• _Work request_: What lines below contain the string "have"? List them all.
◇ ◇ ◇
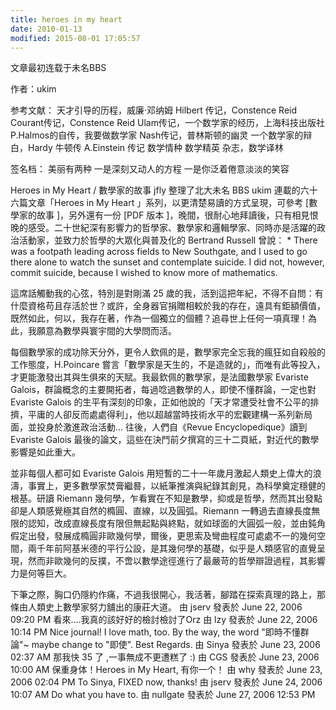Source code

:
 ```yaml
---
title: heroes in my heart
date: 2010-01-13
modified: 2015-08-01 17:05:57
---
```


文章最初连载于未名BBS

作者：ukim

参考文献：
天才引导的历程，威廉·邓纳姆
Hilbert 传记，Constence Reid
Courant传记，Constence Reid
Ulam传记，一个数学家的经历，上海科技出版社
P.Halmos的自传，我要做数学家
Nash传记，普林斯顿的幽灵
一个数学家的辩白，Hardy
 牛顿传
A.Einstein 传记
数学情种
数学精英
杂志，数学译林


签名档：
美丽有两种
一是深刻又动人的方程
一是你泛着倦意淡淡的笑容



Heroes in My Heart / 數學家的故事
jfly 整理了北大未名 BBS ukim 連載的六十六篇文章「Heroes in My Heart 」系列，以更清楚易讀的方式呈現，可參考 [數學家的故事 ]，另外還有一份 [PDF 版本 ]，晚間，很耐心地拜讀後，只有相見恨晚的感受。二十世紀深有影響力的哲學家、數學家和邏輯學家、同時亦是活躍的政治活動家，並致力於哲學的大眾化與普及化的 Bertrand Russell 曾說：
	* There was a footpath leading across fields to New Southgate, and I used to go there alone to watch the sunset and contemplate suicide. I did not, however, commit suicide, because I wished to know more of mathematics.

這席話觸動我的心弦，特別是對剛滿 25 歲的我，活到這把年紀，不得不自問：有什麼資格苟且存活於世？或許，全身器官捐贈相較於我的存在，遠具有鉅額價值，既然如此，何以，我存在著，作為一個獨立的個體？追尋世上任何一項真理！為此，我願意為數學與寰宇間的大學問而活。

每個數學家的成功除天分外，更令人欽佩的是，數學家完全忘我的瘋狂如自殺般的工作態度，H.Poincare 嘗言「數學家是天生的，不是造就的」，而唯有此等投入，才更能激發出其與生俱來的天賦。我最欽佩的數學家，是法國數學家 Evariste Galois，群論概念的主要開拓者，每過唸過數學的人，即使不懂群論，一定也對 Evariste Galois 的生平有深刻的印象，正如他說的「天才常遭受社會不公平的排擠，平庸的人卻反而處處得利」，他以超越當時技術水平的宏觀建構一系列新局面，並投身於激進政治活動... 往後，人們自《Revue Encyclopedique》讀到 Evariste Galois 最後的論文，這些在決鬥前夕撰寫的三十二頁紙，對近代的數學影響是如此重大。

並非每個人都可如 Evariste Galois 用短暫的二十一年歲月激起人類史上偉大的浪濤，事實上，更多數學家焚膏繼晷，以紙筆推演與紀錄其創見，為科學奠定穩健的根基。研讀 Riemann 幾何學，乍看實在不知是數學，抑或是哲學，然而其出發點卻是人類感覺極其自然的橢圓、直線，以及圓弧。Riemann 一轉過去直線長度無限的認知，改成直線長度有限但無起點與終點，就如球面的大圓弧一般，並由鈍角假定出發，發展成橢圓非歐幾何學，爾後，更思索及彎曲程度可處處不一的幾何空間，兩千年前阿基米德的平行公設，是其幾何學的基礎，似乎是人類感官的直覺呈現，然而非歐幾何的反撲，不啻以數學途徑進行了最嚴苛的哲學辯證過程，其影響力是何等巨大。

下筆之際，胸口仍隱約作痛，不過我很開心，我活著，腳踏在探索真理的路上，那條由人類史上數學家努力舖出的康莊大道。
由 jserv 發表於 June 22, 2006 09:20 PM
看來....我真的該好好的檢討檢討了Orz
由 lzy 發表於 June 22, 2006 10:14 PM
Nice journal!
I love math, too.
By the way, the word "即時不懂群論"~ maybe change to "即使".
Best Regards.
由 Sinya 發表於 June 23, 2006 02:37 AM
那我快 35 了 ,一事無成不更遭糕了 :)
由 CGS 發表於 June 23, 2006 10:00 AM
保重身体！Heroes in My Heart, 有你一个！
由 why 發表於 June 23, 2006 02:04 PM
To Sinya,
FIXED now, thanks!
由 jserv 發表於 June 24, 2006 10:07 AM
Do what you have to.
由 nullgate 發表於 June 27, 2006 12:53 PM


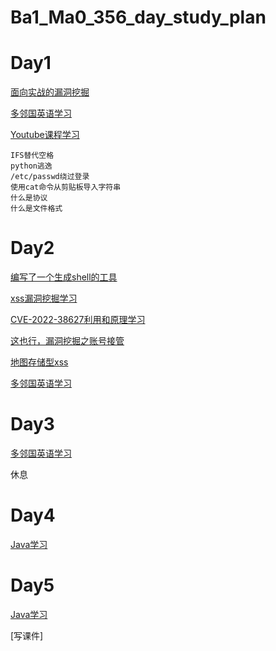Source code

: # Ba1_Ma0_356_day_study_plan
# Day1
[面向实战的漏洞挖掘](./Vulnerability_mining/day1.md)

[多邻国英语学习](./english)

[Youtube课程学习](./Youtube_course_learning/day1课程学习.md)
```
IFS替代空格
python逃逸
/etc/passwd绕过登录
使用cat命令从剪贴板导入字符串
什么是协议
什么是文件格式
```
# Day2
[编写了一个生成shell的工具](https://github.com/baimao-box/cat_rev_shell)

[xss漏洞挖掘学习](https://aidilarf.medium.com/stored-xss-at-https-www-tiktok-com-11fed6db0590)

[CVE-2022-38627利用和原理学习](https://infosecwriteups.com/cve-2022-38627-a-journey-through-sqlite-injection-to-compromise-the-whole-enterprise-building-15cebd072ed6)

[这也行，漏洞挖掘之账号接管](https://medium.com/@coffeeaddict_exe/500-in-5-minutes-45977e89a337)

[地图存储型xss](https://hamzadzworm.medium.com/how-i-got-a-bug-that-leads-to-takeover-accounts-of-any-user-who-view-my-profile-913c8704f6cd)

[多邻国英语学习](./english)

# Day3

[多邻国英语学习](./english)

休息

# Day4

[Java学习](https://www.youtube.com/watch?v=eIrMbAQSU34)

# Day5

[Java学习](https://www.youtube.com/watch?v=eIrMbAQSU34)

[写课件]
◇ ◇ ◇
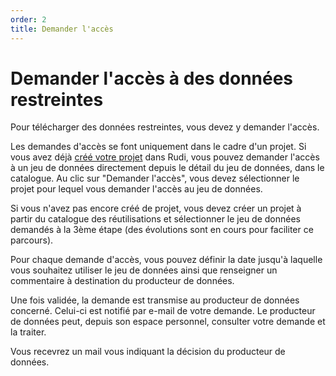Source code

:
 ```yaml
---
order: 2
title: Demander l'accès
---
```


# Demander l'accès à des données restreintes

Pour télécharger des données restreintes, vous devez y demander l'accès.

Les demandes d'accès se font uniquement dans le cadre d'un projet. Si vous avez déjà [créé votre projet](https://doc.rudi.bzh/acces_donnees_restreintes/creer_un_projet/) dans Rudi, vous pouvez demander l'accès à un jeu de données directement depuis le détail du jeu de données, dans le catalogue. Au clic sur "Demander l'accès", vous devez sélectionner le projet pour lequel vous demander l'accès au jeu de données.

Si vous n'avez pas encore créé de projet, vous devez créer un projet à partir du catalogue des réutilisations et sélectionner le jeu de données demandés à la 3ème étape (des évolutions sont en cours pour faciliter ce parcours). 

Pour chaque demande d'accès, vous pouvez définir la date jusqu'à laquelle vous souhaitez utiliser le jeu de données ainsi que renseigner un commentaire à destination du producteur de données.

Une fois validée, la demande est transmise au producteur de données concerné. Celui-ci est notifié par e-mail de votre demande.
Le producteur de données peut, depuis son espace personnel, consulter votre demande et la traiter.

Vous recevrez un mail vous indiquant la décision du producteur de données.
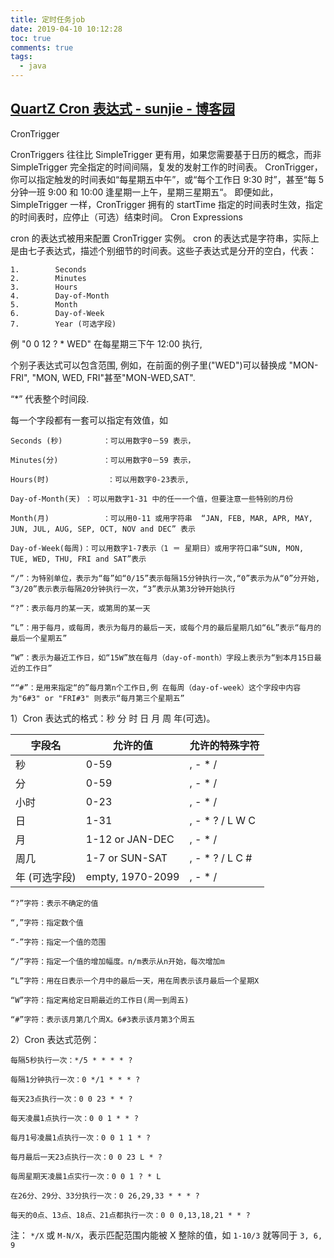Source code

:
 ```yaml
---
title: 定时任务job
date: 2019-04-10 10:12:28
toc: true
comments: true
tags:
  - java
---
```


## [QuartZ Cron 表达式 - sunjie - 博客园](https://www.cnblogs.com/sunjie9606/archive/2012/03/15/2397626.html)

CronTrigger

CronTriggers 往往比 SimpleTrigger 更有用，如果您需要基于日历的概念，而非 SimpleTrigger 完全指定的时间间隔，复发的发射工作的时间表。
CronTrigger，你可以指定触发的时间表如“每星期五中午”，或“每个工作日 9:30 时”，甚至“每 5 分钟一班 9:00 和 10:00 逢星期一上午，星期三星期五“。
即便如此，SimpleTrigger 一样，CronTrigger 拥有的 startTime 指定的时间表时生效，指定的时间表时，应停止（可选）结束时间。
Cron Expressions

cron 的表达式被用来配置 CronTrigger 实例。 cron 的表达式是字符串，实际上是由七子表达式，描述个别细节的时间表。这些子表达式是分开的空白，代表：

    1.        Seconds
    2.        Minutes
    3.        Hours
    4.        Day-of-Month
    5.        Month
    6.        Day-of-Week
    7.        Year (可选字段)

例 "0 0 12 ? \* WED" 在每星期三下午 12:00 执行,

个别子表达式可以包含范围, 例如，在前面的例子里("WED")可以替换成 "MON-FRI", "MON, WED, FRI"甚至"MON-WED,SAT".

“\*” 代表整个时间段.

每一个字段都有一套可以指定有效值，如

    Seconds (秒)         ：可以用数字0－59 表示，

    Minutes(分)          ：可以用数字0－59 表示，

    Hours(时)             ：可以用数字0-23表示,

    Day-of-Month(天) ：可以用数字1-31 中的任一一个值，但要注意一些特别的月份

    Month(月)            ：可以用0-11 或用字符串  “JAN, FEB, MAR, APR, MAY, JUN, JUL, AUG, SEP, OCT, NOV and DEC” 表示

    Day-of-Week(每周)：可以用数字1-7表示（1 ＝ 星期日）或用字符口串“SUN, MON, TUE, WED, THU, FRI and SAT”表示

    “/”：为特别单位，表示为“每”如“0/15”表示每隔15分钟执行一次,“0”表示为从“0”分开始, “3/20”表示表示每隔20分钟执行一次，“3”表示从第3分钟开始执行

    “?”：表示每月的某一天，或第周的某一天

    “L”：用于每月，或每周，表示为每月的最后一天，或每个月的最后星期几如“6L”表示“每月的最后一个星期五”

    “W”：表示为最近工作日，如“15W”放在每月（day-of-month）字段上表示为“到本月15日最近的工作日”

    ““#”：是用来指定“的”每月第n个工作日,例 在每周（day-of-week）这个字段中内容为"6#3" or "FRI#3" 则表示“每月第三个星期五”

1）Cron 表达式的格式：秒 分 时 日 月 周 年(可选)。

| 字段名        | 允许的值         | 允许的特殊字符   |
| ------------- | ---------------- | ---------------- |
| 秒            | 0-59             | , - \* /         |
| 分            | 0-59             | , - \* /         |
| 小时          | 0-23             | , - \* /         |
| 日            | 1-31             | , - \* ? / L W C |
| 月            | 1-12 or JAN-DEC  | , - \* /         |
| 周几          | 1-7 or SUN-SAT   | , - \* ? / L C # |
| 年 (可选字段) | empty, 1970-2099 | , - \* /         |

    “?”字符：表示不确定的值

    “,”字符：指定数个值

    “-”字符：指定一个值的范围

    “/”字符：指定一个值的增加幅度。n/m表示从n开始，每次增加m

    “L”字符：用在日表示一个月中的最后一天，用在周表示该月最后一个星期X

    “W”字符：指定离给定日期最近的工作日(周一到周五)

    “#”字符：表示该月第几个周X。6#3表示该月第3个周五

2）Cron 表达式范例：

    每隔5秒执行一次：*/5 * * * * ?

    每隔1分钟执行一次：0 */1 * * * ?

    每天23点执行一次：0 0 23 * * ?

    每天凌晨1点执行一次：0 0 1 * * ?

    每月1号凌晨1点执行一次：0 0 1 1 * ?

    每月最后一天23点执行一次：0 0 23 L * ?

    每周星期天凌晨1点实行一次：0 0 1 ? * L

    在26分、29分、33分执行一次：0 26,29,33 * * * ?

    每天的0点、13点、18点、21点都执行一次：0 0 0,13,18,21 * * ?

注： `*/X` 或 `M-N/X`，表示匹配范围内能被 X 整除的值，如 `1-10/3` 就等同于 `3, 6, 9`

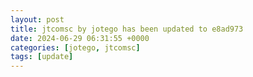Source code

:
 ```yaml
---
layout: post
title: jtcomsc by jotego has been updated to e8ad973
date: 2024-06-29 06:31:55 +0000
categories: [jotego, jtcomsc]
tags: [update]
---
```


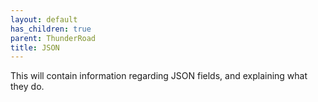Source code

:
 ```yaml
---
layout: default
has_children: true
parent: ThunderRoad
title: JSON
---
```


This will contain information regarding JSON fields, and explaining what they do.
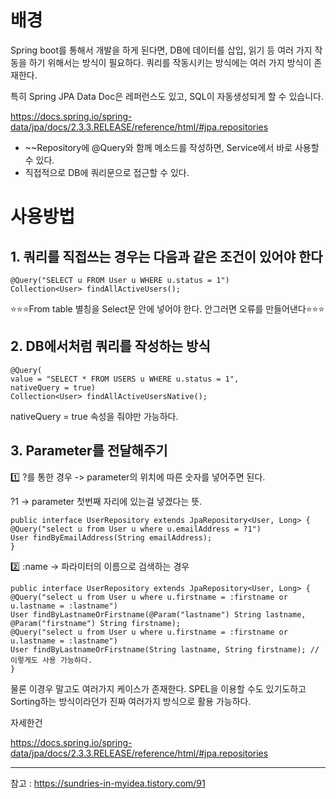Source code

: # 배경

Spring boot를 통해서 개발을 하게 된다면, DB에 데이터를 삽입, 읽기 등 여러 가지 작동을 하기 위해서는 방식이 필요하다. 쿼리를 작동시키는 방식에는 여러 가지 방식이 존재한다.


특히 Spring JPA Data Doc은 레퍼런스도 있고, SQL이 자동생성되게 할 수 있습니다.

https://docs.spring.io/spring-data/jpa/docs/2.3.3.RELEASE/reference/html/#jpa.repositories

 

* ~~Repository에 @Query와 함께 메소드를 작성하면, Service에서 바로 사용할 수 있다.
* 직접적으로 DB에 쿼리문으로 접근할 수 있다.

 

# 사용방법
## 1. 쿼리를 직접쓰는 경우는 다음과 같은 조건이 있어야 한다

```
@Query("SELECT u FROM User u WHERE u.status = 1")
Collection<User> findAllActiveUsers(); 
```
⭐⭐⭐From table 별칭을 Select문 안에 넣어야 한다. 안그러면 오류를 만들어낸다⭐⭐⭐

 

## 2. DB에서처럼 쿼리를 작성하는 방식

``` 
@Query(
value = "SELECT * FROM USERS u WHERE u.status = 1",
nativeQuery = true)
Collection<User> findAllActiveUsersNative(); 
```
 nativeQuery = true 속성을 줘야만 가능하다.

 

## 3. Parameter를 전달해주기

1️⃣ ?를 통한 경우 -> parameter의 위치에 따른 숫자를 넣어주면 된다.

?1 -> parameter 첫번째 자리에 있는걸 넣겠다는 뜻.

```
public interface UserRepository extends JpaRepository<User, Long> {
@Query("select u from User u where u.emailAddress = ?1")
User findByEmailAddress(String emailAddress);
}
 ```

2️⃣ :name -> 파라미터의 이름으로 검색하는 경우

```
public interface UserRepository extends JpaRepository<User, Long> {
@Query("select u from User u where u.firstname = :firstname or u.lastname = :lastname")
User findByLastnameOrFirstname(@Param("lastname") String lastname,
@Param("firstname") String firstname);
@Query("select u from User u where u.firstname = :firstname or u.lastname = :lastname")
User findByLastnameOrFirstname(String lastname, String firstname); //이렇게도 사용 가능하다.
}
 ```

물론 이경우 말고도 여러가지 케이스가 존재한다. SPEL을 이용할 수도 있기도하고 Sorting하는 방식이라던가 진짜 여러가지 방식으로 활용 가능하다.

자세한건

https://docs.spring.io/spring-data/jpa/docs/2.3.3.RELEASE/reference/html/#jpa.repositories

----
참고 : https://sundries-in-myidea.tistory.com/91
◇ ◇ ◇
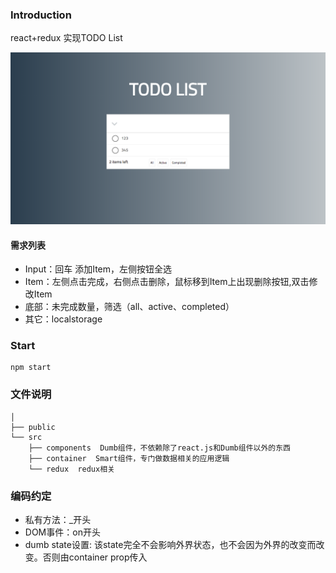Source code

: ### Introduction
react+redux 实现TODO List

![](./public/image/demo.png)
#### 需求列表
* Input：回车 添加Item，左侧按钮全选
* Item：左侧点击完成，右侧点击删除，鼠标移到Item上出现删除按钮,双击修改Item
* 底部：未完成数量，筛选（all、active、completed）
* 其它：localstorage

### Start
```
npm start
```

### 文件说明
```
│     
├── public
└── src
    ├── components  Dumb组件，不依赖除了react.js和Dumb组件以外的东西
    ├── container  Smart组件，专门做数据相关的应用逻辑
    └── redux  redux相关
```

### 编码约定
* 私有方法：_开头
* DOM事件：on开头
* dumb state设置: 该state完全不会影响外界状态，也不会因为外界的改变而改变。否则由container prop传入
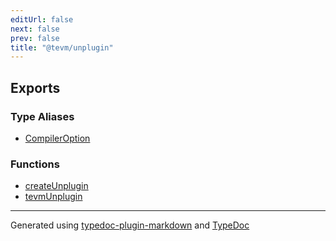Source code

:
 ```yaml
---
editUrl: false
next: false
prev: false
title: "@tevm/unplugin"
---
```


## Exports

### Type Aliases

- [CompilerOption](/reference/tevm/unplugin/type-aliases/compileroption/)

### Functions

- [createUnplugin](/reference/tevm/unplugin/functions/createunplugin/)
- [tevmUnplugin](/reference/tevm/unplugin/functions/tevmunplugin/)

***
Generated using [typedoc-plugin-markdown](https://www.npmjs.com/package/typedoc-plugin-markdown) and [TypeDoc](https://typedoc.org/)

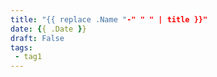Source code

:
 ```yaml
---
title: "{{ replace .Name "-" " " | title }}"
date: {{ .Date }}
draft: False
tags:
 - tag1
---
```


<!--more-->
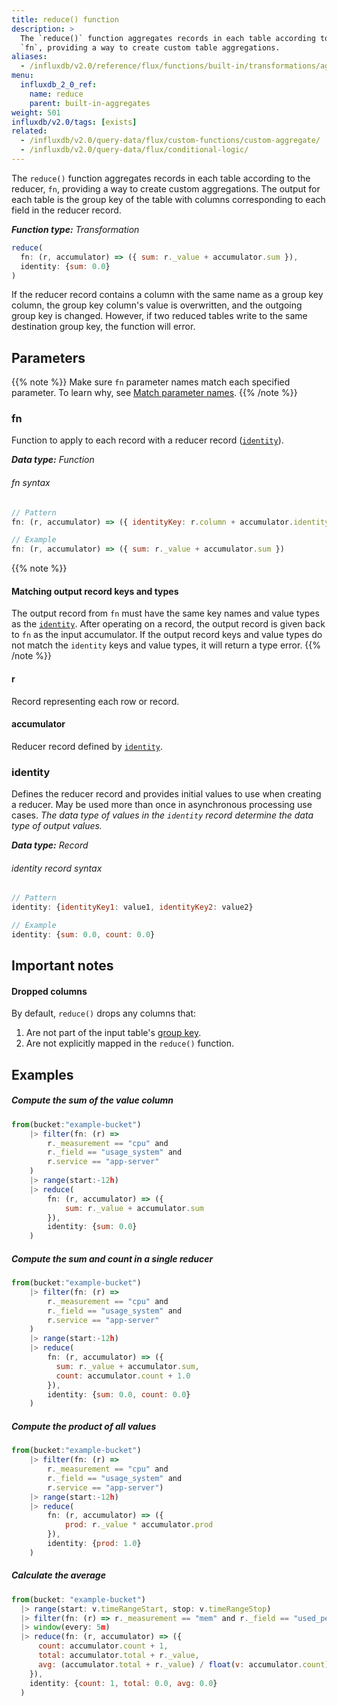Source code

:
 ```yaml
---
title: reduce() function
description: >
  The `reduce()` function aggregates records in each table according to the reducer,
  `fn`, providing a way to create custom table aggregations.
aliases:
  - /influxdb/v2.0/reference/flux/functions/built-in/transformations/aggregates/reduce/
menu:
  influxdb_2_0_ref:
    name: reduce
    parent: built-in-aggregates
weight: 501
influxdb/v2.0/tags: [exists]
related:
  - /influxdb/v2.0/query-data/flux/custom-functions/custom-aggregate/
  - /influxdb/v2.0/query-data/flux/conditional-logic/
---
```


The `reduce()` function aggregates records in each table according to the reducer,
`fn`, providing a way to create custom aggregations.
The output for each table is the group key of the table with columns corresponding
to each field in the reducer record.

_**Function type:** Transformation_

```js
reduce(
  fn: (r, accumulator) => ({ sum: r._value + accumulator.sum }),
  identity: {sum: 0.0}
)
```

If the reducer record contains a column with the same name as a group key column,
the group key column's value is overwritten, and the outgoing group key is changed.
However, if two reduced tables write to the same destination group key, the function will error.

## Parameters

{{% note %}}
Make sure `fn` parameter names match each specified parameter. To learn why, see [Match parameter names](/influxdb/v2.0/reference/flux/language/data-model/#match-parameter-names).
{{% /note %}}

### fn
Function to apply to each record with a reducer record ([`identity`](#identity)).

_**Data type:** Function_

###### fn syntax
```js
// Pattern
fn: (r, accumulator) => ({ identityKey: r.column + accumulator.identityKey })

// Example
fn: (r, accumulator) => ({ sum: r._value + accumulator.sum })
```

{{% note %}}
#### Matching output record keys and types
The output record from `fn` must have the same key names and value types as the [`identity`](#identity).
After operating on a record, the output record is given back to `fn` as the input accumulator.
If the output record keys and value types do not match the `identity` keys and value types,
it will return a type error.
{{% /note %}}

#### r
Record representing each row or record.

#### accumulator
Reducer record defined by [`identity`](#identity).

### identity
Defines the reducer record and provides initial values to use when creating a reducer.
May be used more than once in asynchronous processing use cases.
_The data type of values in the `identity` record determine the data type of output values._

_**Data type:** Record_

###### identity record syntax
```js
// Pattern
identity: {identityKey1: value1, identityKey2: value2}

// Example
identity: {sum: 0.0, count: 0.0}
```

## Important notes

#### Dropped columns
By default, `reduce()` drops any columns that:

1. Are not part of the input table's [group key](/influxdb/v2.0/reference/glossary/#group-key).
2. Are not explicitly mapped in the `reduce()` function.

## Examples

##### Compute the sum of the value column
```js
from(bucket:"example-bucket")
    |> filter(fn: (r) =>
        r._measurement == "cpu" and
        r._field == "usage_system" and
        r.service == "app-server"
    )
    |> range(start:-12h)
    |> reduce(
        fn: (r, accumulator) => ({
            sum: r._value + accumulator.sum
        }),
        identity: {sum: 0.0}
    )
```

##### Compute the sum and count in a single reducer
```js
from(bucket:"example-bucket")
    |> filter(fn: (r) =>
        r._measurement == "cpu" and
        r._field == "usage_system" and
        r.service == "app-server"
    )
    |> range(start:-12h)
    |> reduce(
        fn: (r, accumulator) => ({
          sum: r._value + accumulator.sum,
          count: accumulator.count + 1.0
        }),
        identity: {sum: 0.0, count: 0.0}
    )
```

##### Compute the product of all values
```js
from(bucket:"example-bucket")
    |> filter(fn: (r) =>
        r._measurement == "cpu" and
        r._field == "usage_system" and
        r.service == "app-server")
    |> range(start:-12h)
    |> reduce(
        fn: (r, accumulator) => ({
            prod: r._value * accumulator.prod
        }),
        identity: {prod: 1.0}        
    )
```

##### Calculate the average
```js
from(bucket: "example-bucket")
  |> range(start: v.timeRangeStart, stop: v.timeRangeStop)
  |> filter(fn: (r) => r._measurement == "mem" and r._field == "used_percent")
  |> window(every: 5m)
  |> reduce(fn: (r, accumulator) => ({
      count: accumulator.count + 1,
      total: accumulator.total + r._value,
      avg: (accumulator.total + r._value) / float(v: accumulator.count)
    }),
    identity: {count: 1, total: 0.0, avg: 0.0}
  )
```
◇ ◇ ◇
• _Finished exercise_:
Do what you have to.
The output record from `fn` must have the same key names and value types as the [`identity`](#identity).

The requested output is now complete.